• Materials provided:
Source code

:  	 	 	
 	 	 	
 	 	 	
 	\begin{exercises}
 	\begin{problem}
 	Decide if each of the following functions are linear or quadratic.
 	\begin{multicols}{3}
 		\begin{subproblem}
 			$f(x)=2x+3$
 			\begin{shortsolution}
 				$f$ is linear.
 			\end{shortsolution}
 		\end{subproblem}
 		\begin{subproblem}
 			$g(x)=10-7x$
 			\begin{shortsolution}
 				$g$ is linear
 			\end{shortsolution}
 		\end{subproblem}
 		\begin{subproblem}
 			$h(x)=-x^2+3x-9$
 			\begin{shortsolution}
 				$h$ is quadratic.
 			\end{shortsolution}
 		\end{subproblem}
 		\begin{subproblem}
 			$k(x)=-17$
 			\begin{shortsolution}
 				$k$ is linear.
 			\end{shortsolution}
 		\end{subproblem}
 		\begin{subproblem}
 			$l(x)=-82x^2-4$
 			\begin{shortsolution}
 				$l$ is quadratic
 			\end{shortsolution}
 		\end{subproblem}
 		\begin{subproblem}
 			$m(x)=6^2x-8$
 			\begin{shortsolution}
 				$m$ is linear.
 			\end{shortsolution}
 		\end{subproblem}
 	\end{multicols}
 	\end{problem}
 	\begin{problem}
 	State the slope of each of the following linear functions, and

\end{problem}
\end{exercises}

• Required work: All lines in the preceding records that hold the word "each" need to be copied.

• Your response:
 	Decide if each of the following functions are linear or quadratic.
 	State the slope of each of the following linear functions, and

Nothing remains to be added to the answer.